What to work on: Everything from the line holding "<th>Votes</th><td>0</td>" to the last line of the material below must be retyped exactly, minus any pictures.

Source records:
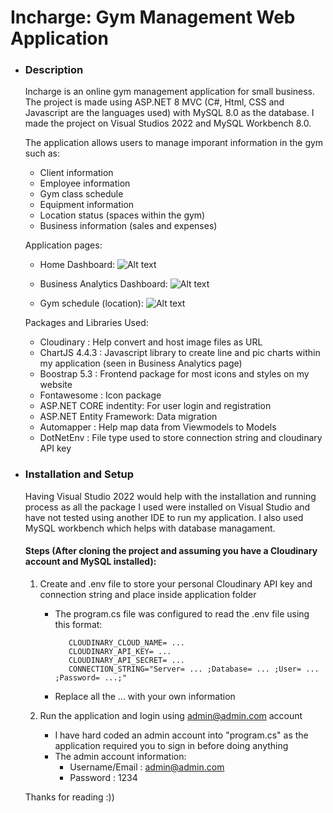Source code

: # Incharge: Gym Management Web Application

- ### Description
  Incharge is an online gym management application for small business. The project is made using ASP.NET 8 MVC (C#, Html, CSS and Javascript are the languages used) with
  MySQL 8.0 as the database. I made the project on Visual Studios 2022 and MySQL Workbench 8.0.
  
  The application allows users to manage imporant information in the gym such as:
    - Client information
    - Employee information
    - Gym class schedule
    - Equipment information
    - Location status (spaces within the gym)
    - Business information (sales and expenses)

  Application pages:
  - Home Dashboard:
  ![Alt text](https://res.cloudinary.com/dmmlhlebe/image/upload/v1724133083/home-dash_mk5rxc.png)

  - Business Analytics Dashboard:
  ![Alt text](https://res.cloudinary.com/dmmlhlebe/image/upload/v1724133082/analytics_juijbm.png)

  - Gym schedule (location):
  ![Alt text](https://res.cloudinary.com/dmmlhlebe/image/upload/v1724133028/gymschedule-location_jrhooa.png)

  Packages and Libraries Used:
  - Cloudinary : Help convert and host image files as URL
  - ChartJS 4.4.3 : Javascript library to create line and pic charts within my application (seen in Business Analytics page)
  - Boostrap 5.3 : Frontend package for most icons and styles on my website
  - Fontawesome : Icon package
  - ASP.NET CORE indentity: For user login and registration
  - ASP.NET Entity Framework: Data migration
  - Automapper : Help map data from Viewmodels to Models
  - DotNetEnv : File type used to store connection string and cloudinary API key
  
- ### Installation and Setup
  Having Visual Studio 2022 would help with the installation and running process as all the package I used were installed on Visual Studio and have not
  tested using another IDE to run my application. I also used MySQL workbench which helps with database managament.

  #### Steps (After cloning the project and assuming you have a Cloudinary account and MySQL installed):
  1. Create and .env file to store your personal Cloudinary API key and connection string and place inside application folder
       - The program.cs file was configured to read the .env file using this format:
         
                CLOUDINARY_CLOUD_NAME= ... 
                CLOUDINARY_API_KEY= ...
                CLOUDINARY_API_SECRET= ... 
                CONNECTION_STRING="Server= ... ;Database= ... ;User= ... ;Password= ...;"
         
      - Replace all the ... with your own information

  2. Run the application and login using admin@admin.com account
      - I have hard coded an admin account into "program.cs" as the application required you to sign in before doing anything
      - The admin account information:
          - Username/Email : admin@admin.com
          - Password : 1234

  Thanks for reading :))
  
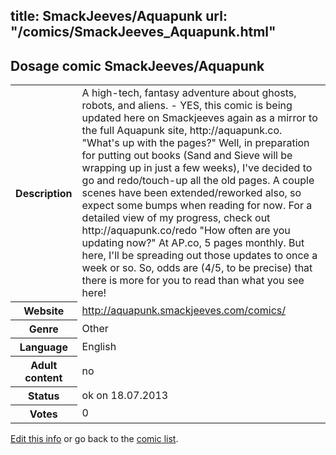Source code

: title: SmackJeeves/Aquapunk
url: "/comics/SmackJeeves_Aquapunk.html"
---
Dosage comic SmackJeeves/Aquapunk
-----------------------------------------

<p id="msg"></p>
<script type="text/javascript">
if (window.location.search === '?edit_info_mail=sent_ok') {
  var elem = document.getElementById("msg");
  elem.innerHTML = 'Edited information sucessfully sent for review, which is usually done daily. Thanks!';
  elem.className = 'ok';
}
</script>
<table class="comicinfo">
<tr>
<th>Description</th><td>A high-tech, fantasy adventure about ghosts, robots, and aliens. - YES, this comic is being updated here on Smackjeeves again as a mirror to the full Aquapunk site, http://aquapunk.co. &quot;What's up with the pages?&quot; Well, in preparation for putting out books (Sand and Sieve will be wrapping up in just a few weeks), I've decided to go and redo/touch-up all the old pages. A couple scenes have been extended/reworked also, so expect some bumps when reading for now. For a detailed view of my progress, check out http://aquapunk.co/redo &quot;How often are you updating now?&quot; At AP.co, 5 pages monthly. But here, I'll be spreading out those updates to once a week or so. So, odds are (4/5, to be precise) that there is more for you to read than what you see here!</td>
</tr>
<tr>
<th>Website</th><td><a href="http://aquapunk.smackjeeves.com/comics/">http://aquapunk.smackjeeves.com/comics/</a></td>
</tr>
<tr>
<th>Genre</th><td>Other</td>
</tr>
<tr>
<th>Language</th><td>English</td>
</tr>
<tr>
<th>Adult content</th><td>no</td>
</tr>
<tr>
<th>Status</th><td>ok on 18.07.2013</td>
</tr>
<tr>
<th>Votes</th><td>0</td>
</tr>
</table>

[Edit this info](SmackJeeves_Aquapunk_edit.html) or go back to the [comic list](../comic-index.html).
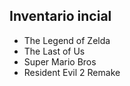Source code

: ## Inventario incial
- The Legend of Zelda
- The Last of Us
- Super Mario Bros
- Resident Evil 2 Remake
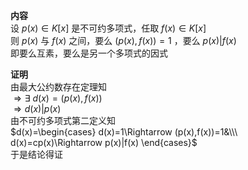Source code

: **内容**  
设 $p(x)\in K[x]$ 是不可约多项式，任取 $f(x)\in K[x]$  
则 $p(x)$ 与 $f(x)$ 之间，要么 $(p(x),f(x))=1$ ，要么 $p(x)|f(x)$  
即要么互素，要么是另一个多项式的因式  
  
**证明**  
由最大公约数存在定理知  
 $\Rightarrow\exists\ d(x)=(p(x),f(x))$  
 $\Rightarrow d(x)|p(x)$  
由不可约多项式第二定义知  
 $d(x)=\begin{cases}  
d(x)=1\Rightarrow (p(x),f(x))=1&\\\  
d(x)=cp(x)\Rightarrow p(x)|f(x)  
\end{cases}$  
于是结论得证  
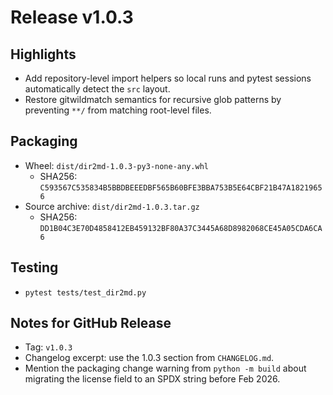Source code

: # Release v1.0.3

## Highlights
- Add repository-level import helpers so local runs and pytest sessions automatically detect the `src` layout.
- Restore gitwildmatch semantics for recursive glob patterns by preventing `**/` from matching root-level files.

## Packaging
- Wheel: `dist/dir2md-1.0.3-py3-none-any.whl`
  - SHA256: `C593567C535834B5BBDBEEEDBF565B60BFE3BBA753B5E64CBF21B47A18219656`
- Source archive: `dist/dir2md-1.0.3.tar.gz`
  - SHA256: `DD1B04C3E70D4858412EB459132BF80A37C3445A68D8982068CE45A05CDA6CA6`

## Testing
- `pytest tests/test_dir2md.py`

## Notes for GitHub Release
- Tag: `v1.0.3`
- Changelog excerpt: use the 1.0.3 section from `CHANGELOG.md`.
- Mention the packaging change warning from `python -m build` about migrating the license field to an SPDX string before Feb 2026.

Task output:
<th>Votes</th><td>0</td>
</tr>
</table>

[Edit this info](SmackJeeves_Aquapunk_edit.html) or go back to the [comic list](../comic-index.html).
Source code

: ## Inventario incial
- The Legend of Zelda
- The Last of Us
- Super Mario Bros
- Resident Evil 2 Remake
Source code

: **内容**  
设 $p(x)\in K[x]$ 是不可约多项式，任取 $f(x)\in K[x]$  
则 $p(x)$ 与 $f(x)$ 之间，要么 $(p(x),f(x))=1$ ，要么 $p(x)|f(x)$  
即要么互素，要么是另一个多项式的因式  
  
**证明**  
由最大公约数存在定理知  
 $\Rightarrow\exists\ d(x)=(p(x),f(x))$  
 $\Rightarrow d(x)|p(x)$  
由不可约多项式第二定义知  
 $d(x)=\begin{cases}  
d(x)=1\Rightarrow (p(x),f(x))=1&\\\  
d(x)=cp(x)\Rightarrow p(x)|f(x)  
\end{cases}$  
于是结论得证  
Source code

: # Release v1.0.3

## Highlights
- Add repository-level import helpers so local runs and pytest sessions automatically detect the `src` layout.
- Restore gitwildmatch semantics for recursive glob patterns by preventing `**/` from matching root-level files.

## Packaging
- Wheel: `dist/dir2md-1.0.3-py3-none-any.whl`
  - SHA256: `C593567C535834B5BBDBEEEDBF565B60BFE3BBA753B5E64CBF21B47A18219656`
- Source archive: `dist/dir2md-1.0.3.tar.gz`
  - SHA256: `DD1B04C3E70D4858412EB459132BF80A37C3445A68D8982068CE45A05CDA6CA6`

## Testing
- `pytest tests/test_dir2md.py`

## Notes for GitHub Release
- Tag: `v1.0.3`
- Changelog excerpt: use the 1.0.3 section from `CHANGELOG.md`.
- Mention the packaging change warning from `python -m build` about migrating the license field to an SPDX string before Feb 2026.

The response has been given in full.